The character who falls victim to the most egregious stereotyping is Linda, Dex's girlfriend. She's a feminist's worst nightmare. She screams and whines at Dex for not paying attention to her. She does little by herself other than wait for Dex to call. Her concerns about their relationship are easily brushed aside--she seems overly willing to forgive him for his behavior. She's supposed to own the bar where Dex's band plays, but she does nothing at all to command respect.
According to White and Bost, though, it's not a caricature. "She's in love with him, [so] she puts up with his crap," Bost says. "It's like one of those guys--they treat women pretty shittily but they treat them nicely enough to keep it going on."
He continues by adding, "I don't want people to look at it and study the characters real well.
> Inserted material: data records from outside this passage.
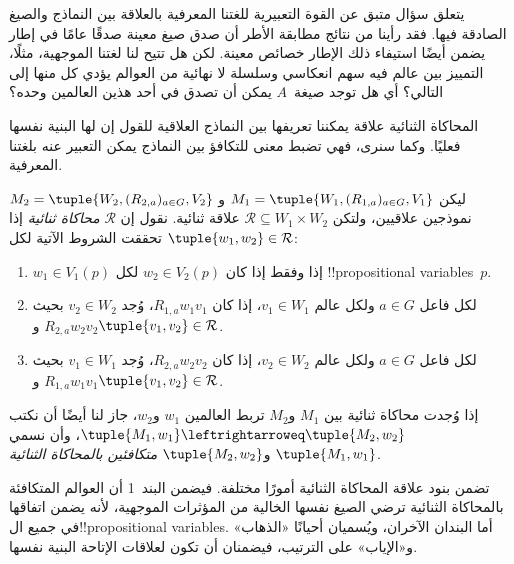 \documentclass[../../../include/open-logic-section]{subfiles}
\begin{document}


يتعلق سؤال متبق عن القوة التعبيرية للغتنا المعرفية بالعلاقة بين
النماذج والصيغ الصادقة فيها. فقد رأينا من نتائج مطابقة الأطر أن صدق
صيغ معينة صدقًا عامًا في إطار يضمن أيضًا استيفاء ذلك الإطار خصائص
معينة. لكن هل تتيح لنا لغتنا الموجهية، مثلًا، التمييز بين عالم فيه سهم
انعكاسي وسلسلة لا نهائية من العوالم يؤدي كل منها إلى التالي؟ أي هل
توجد صيغة~$A$ يمكن أن تصدق في أحد هذين العالمين وحده؟

المحاكاة الثنائية علاقة يمكننا تعريفها بين النماذج العلاقية للقول إن
لها البنية نفسها فعليًا. وكما سنرى، فهي تضبط معنى للتكافؤ بين النماذج
يمكن التعبير عنه بلغتنا المعرفية.

\begin{defn}
ليكن $M_1 = \tuple{W_1,(R_{1,a})_{a \in G},V_1}$ و
$M_2 = \tuple{W_2,(R_{2,a})_{a \in G},V_2}$ نموذجين علاقيين، ولتكن
$\mathcal{R} \subseteq W_1 \times W_2$ علاقة ثنائية. نقول إن
$\mathcal{R}$ \emph{محاكاة ثنائية} إذا تحققت الشروط الآتية لكل
$\tuple{w_1, w_2} \in \mathcal{R}$:

\begin{enumerate}
  \item $w_1 \in V_1(p)$ إذا وفقط إذا كان $w_2 \in V_2(p)$ لكل
  !!{propositional variable}s~$p$.
  \item لكل فاعل $a \in G$ ولكل عالم $v_1 \in W_1$، إذا كان
  $R_{1,a} w_1 v_1$، وُجد $v_2 \in W_2$ بحيث
  $R_{2,a} w_2 v_2$ و$\tuple{v_1, v_2} \in
  \mathcal{R}$.
  \item لكل فاعل $a \in G$ ولكل عالم $v_2 \in W_2$، إذا كان
   $R_{2,a} w_2 v_2$، وُجد $v_1 \in W_1$ بحيث
   $R_{1,a} w_1 v_1$ و$\tuple{v_1, v_2} \in
   \mathcal{R}$.
\end{enumerate}

إذا وُجدت محاكاة ثنائية بين $M_1$ و$M_2$ تربط العالمين $w_1$
و$w_2$، جاز لنا أيضًا أن نكتب
$\tuple{M_1, w_1} \leftrightarroweq \tuple{M_2, w_2}$، وأن نسمي
$\tuple{M_1, w_1}$ و$\tuple{M_2, w_2}$ \emph{متكافئين بالمحاكاة
الثنائية}.
\end{defn}

تضمن بنود علاقة المحاكاة الثنائية أمورًا مختلفة. فيضمن البند~1 أن
العوالم المتكافئة بالمحاكاة الثنائية ترضي الصيغ نفسها الخالية من
المؤثرات الموجهية، لأنه يضمن اتفاقها في جميع
ال!!{propositional variable}s. أما البندان الآخران، ويُسميان أحيانًا
«الذهاب» و«الإياب» على الترتيب، فيضمنان أن تكون لعلاقات الإتاحة البنية
نفسها.
\end{document}
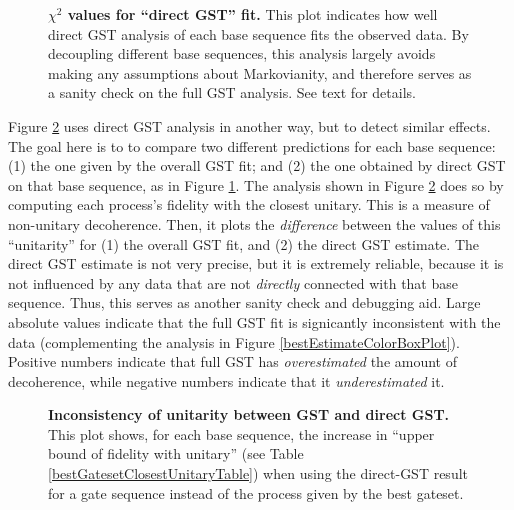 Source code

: {\begin{figure}
\begin{center}
\caption{\textbf{$\chi^2$ values for ``direct GST'' fit.}  This plot indicates how well direct GST analysis of each base sequence fits the observed data.  By decoupling different base sequences, this analysis largely avoids making any assumptions about Markovianity, and therefore serves as a sanity check on the full GST analysis.  See text for details.\label{directLSGSTChi2BoxPlot}}
\end{center}
\end{figure}

Figure \ref{directLSGSTDeviationBoxPlot} uses direct GST analysis in another way, but to detect similar effects.   The goal here is to to compare two different predictions for each base sequence:  (1) the one given by the overall GST fit; and (2) the one obtained by direct GST on that base sequence, as in Figure \ref{directLSGSTChi2BoxPlot}.  The analysis shown in Figure \ref{directLSGSTDeviationBoxPlot} does so by computing each process's fidelity with the closest unitary.  This is a measure of non-unitary decoherence.  Then, it plots the \emph{difference} between the values of this ``unitarity'' for (1) the overall GST fit, and (2) the direct GST estimate.  The direct GST estimate is not very precise, but it is extremely reliable, because it is not influenced by any data that are not \emph{directly} connected with that base sequence.  Thus, this serves as another sanity check and debugging aid.  Large absolute values indicate that the full GST fit is signicantly inconsistent with the data (complementing the analysis in Figure \ref{bestEstimateColorBoxPlot}).  Positive numbers indicate that full GST has \emph{overestimated} the amount of decoherence, while negative numbers indicate that it \emph{underestimated} it.

\begin{figure}
\begin{center}
\caption{\textbf{Inconsistency of unitarity between GST and direct GST.}  This plot shows, for each base sequence, the increase in ``upper bound of fidelity with unitary'' (see Table \ref{bestGatesetClosestUnitaryTable}) when using the direct-GST result for a gate sequence instead of the process given by the best gateset.\label{directLSGSTDeviationBoxPlot}}
\end{center}
\end{figure}

}
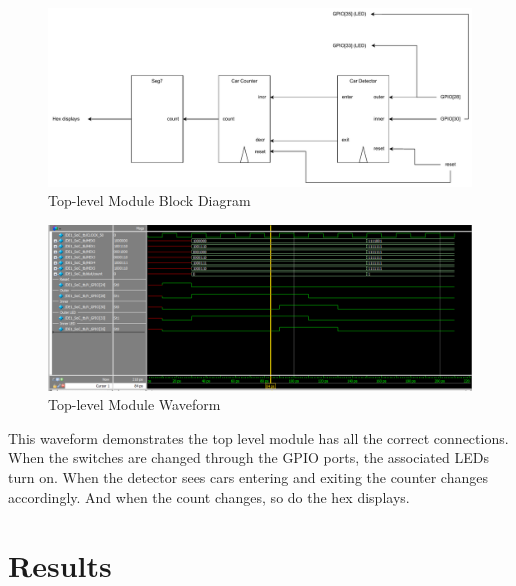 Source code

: \documentclass[11pt, titlepage]{article}
\begin{document}
            \begin{figure}[!htb]
                \centering
                \captionsetup{justification=centering}
                
                \includegraphics[scale=0.6]{Images/Lab1 Block Diagram.pdf}
                
                \caption{Top-level Module Block Diagram}
            \end{figure} 
            \begin{figure}[!htb]
                \centering
                \captionsetup{justification=centering}
                
                \includegraphics[scale=0.4]{Images/top level module testbench.png}
                
                \caption{Top-level Module Waveform}
            \end{figure} 
            \newpage
            This waveform demonstrates the top level module has all the correct connections. When the switches are changed through the GPIO ports, the associated LEDs turn on. When the detector sees cars entering and exiting the counter changes accordingly. And when the count changes, so do the hex displays. 
            
    
    \section{Results}
\end{document}

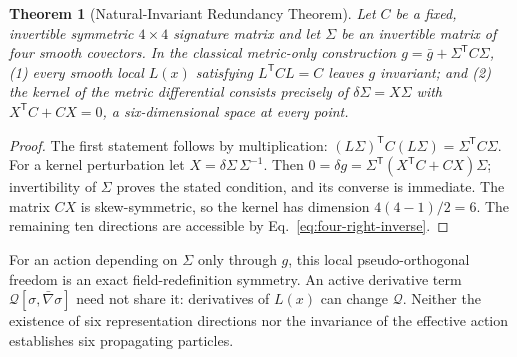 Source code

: \documentclass[11pt,a4paper]{article}
\newtheorem{theorem}{Theorem}[section]
\begin{document}
\begin{theorem}[Natural-Invariant Redundancy Theorem]
\label{thm:qgd062-redundancy}
Let $C$ be a fixed, invertible symmetric $4\times4$ signature matrix and
let $\Sigma$ be an invertible matrix of four smooth covectors. In the
classical metric-only construction $g=\bar g+\Sigma^{\mathsf T}C\Sigma$,
(1) every smooth local $L(x)$ satisfying $L^{\mathsf T}CL=C$ leaves
$g$ invariant; and (2) the kernel of the metric differential consists
\emph{precisely} of $\delta\Sigma=X\Sigma$ with
$X^{\mathsf T}C+CX=0$, a six-dimensional space at every point.
\end{theorem}
\begin{proof}
The first statement follows by multiplication:
$(L\Sigma)^{\mathsf T}C(L\Sigma)=\Sigma^{\mathsf T}C\Sigma$.
For a kernel perturbation let $X=\delta\Sigma\,\Sigma^{-1}$.
Then
$0=\delta g=\Sigma^{\mathsf T}(X^{\mathsf T}C+CX)\Sigma$;
invertibility of $\Sigma$ proves the stated condition, and its
converse is immediate. The matrix $CX$ is skew-symmetric, so the
kernel has dimension $4(4-1)/2=6$. The remaining ten directions are
accessible by Eq.~\eqref{eq:four-right-inverse}.
\end{proof}
\noindent For an action depending on $\Sigma$ only through $g$,
this local pseudo-orthogonal freedom is an exact field-redefinition
symmetry. An active derivative term $\mathcal Q[\sigma,\bar\nabla\sigma]$
need not share it: derivatives of $L(x)$ can change $\mathcal Q$.
Neither the existence of six representation directions nor the
invariance of the effective action establishes six propagating particles.



\end{document}
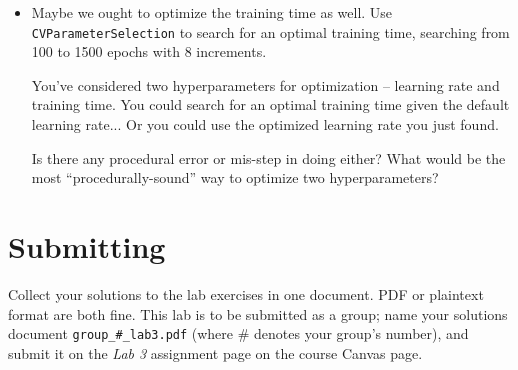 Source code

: \documentclass[11pt]{cselabheader}
\begin{document}
\begin{itemize}[leftmargin=*]
  \item Maybe we ought to optimize the training time as well. Use \texttt{CVParameterSelection} to search for an optimal training time, searching from 100 to 1500 epochs with 8 increments.

  \begin{ex}
    You've considered two hyperparameters for optimization -- learning rate and training time. You could search for an optimal training time given the default learning rate... Or you could use the optimized learning rate you just found.

    Is there any procedural error or mis-step in doing either? What would be the most ``procedurally-sound'' way to optimize two hyperparameters?
  \end{ex}


\end{itemize}

\pagebreak

\section{Submitting}

Collect your solutions to the lab exercises in one document. PDF or plaintext format are both fine. This lab is to be submitted as a group; name your solutions document \texttt{group\_\#\_lab3.pdf} (where \# denotes your group's number), and submit it on the \textit{Lab 3} assignment page on the course Canvas page.
\end{document}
Linda to us is just someone who's in love with Dex."
White explains that writing Linda's character wasn't a big priority. "We didn't spend that much time on her other than when she was with Dex," he says. "A lot of things like that I would say I blame the writers. It is difficult for a first-time writer, especially male writers, to develop a female character."
Perhaps Linda's character would be easy to brush aside, but several other characters are similarly stereotypical. One of the band members, for example, seems constantly furious with Dex. As a result, his hot-headedness is the only characteristic with which we become familiar. It's nearly impossible to know whether or not he really has any investment in the band. We don't know what his motivations are, and we don't know what he has at stake.
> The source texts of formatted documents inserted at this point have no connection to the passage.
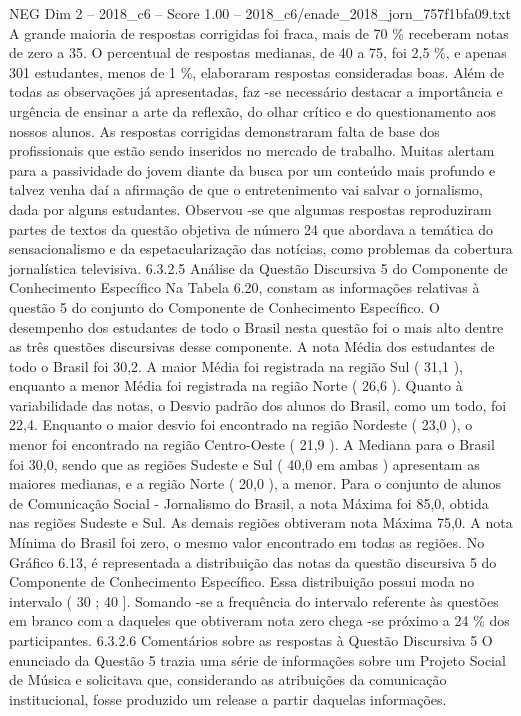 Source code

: \begin{textsample}{NEG Dim 2 – 2018\_c6 – Score 1.00 – 2018\_c6/enade\_2018\_jorn\_757f1bfa09.txt}
A grande maioria de respostas corrigidas foi fraca, mais de 70 \% receberam notas de zero a 35.
O percentual de respostas medianas, de 40 a 75, foi 2,5 \%, e apenas 301 estudantes, menos de 1 \%, elaboraram respostas consideradas boas.
Além de todas as observações já apresentadas, faz -se necessário destacar a importância e urgência de ensinar a arte da reflexão, do olhar crítico e do questionamento aos nossos alunos.
As respostas corrigidas demonstraram falta de base dos profissionais que estão sendo inseridos no mercado de trabalho.
Muitas alertam para a passividade do jovem diante da busca por um conteúdo mais profundo e talvez venha daí a afirmação de que o entretenimento vai salvar o jornalismo, dada por alguns estudantes.
Observou -se que algumas respostas reproduziram partes de textos da questão objetiva de número 24 que abordava a temática do sensacionalismo e da espetacularização das notícias, como problemas da cobertura jornalística televisiva. 6.3.2.5 Análise da Questão Discursiva 5 do Componente de Conhecimento Específico Na Tabela 6.20, constam as informações relativas à questão 5 do conjunto do Componente de Conhecimento Específico.
O desempenho dos estudantes de todo o Brasil nesta questão foi o mais alto dentre as três questões discursivas desse componente.
A nota Média dos estudantes de todo o Brasil foi 30,2.
A maior Média foi registrada na região Sul ( 31,1 ), enquanto a menor Média foi registrada na região Norte ( 26,6 ).
Quanto à variabilidade das notas, o Desvio padrão dos alunos do Brasil, como um todo, foi 22,4.
Enquanto o maior desvio foi encontrado na região Nordeste ( 23,0 ), o menor foi encontrado na região Centro-Oeste ( 21,9 ).
A Mediana para o Brasil foi 30,0, sendo que as regiões Sudeste e Sul ( 40,0 em ambas ) apresentam as maiores medianas, e a região Norte ( 20,0 ), a menor.
Para o conjunto de alunos de Comunicação Social - Jornalismo do Brasil, a nota Máxima foi 85,0, obtida nas regiões Sudeste e Sul.
As demais regiões obtiveram nota Máxima 75,0.
A nota Mínima do Brasil foi zero, o mesmo valor encontrado em todas as regiões.
No Gráfico 6.13, é representada a distribuição das notas da questão discursiva 5 do Componente de Conhecimento Específico.
Essa distribuição possui moda no intervalo ( 30 ; 40 ].
Somando -se a frequência do intervalo referente às questões em branco com a daqueles que obtiveram nota zero chega -se próximo a 24 \% dos participantes. 6.3.2.6 Comentários sobre as respostas à Questão Discursiva 5 O enunciado da Questão 5 trazia uma série de informações sobre um Projeto Social de Música e solicitava que, considerando as atribuições da comunicação institucional, fosse produzido um release a partir daquelas informações.

\end{textsample}
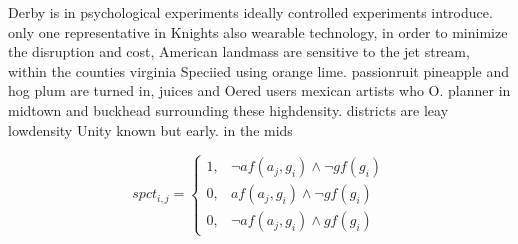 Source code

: \documentclass[a4paper]{article}
\begin{document}
Derby is in psychological experiments ideally controlled experiments introduce. only one representative in Knights also wearable technology, in order to minimize the disruption and cost, American landmass are sensitive to the jet stream, within the counties virginia Speciied using orange lime. passionruit pineapple and hog plum are turned in, juices and Oered users mexican artists who O. planner in midtown and buckhead surrounding these highdensity. districts are leay lowdensity Unity known but early. in the mids 

\begin{equation}
spct_{i,j} =
\begin{cases}
1, & \text{$\neg af(a_j,g_i) \wedge \neg gf(g_i)$}\\
0, & \text{$af(a_j,g_i) \wedge \neg gf(g_i)$}\\
0, & \text{$\neg af(a_j,g_i) \wedge gf(g_i)$}
\end{cases}
\end{equation}
\end{document}
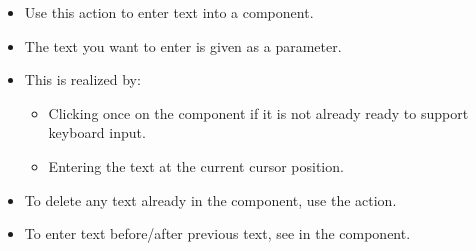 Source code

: \begin{itemize}
\item Use this action to enter text into a component.
\item The text you want to enter is given as a parameter.
\item This is realized by:
\begin{itemize}
\item Clicking once on the component if it is not already ready to support keyboard input.
\item Entering the text at the current cursor position.
\end{itemize}
\item To delete any text already in the component, use the action.
\item To enter text before/after previous text, see  in the  component.
\end{itemize}



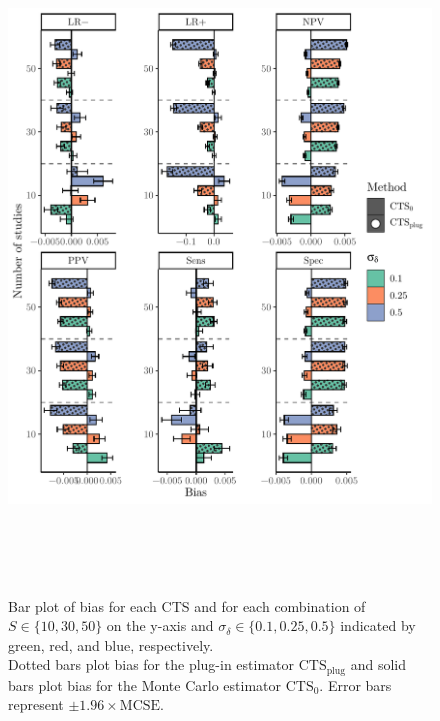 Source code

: \documentclass[AMA,STIX1COL]{WileyNJD-v2}
\newcommand{\CTSo}{\text{CTS}_0}
\newcommand{\CTSp}{\text{CTS}_{\text{plug}}}
\begin{document}
\restoregeometry


\begin{figure}
\includegraphics[height = 7in, width = 6in]{bias_plot.pdf}
\caption{Bar plot of bias for each CTS and for each combination of $S \in \{10, 30, 50\}$ on the y-axis and $\sigma_{\delta} \in \{0.1, 0.25, 0.5\}$ indicated by green, red, and blue, respectively. \\
Dotted bars plot bias for the plug-in estimator $\CTSp$ and solid bars plot bias for the Monte Carlo estimator $\CTSo$. Error bars represent $\pm 1.96 \times \text{MCSE}$.}
\label{fig:cts_bias}
\end{figure}
\end{document}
In addition, the manner in which the band interacts plays very heavily on the "Beavis and Butthead" version of teenage boys. Sometimes their horseplay is convincing, but it's all there is to their characters. No one is really like Beavis and Butthead; no one is that one-dimensional.
"It's not a real serious film," Bost says. "I guess most people take the movie really lightly."
Dex is one of the few exceptions to the plague of poor character development. Even without lots of dialogue, the movie is so Dex-centric the audience understands that he is a character to be taken seriously. "We spent a ton of time on Dex, obviously," White explains. "We knew what we were going to take him through. We wanted people to like him even though he was sort of a monster."
Dex's serious characterization, however, fuels a fundamental contradiction within the movie. The fact that he is an addict and a murderer conflicts with the frivolous nature of many of the other characters. As a result, the audience has difficulty determining which aspects to take seriously and which aspects to consider humorous.
One of the most explicit examples of this contradiction is a scene in which Dex kills an audience member at the bar where his band plays. Later, when he arrives at his friend's house, bloodied and bewildered by his actions, Matt, a fellow band member yells at him: "He was from Sony, you asshole!" The audience laughs, but this discounts the fact that Dex's need for blood has driven him to kill yet another person.
The conflict between seriousness and humor is very much a function of the differences between the two creators. `Steve and I are like yin and yang," Bost says of their interactions. "When we came together with our ideas, they were totally different."
Bost explains he has the more serious personality and White says he favors using humor. "It came out somewhere in the middle of everything," Bost says. "When we clashed together, we just worked it out. It's just a mix of us."
As first time writers and producers, Bost and White say that the movie was an invaluable learning experience. Knowledge gained from the making of this film likely will act as a springboard for other filmmaking endeavors and has been the source of countless other ideas, White says.
They acknowledge that the film is not perfect, but emphasize that their limited resources made it difficult to be perfectionists. "We tried to make it an honest portrayal of things," White says. "Every decision that was madeÉwas right at the time."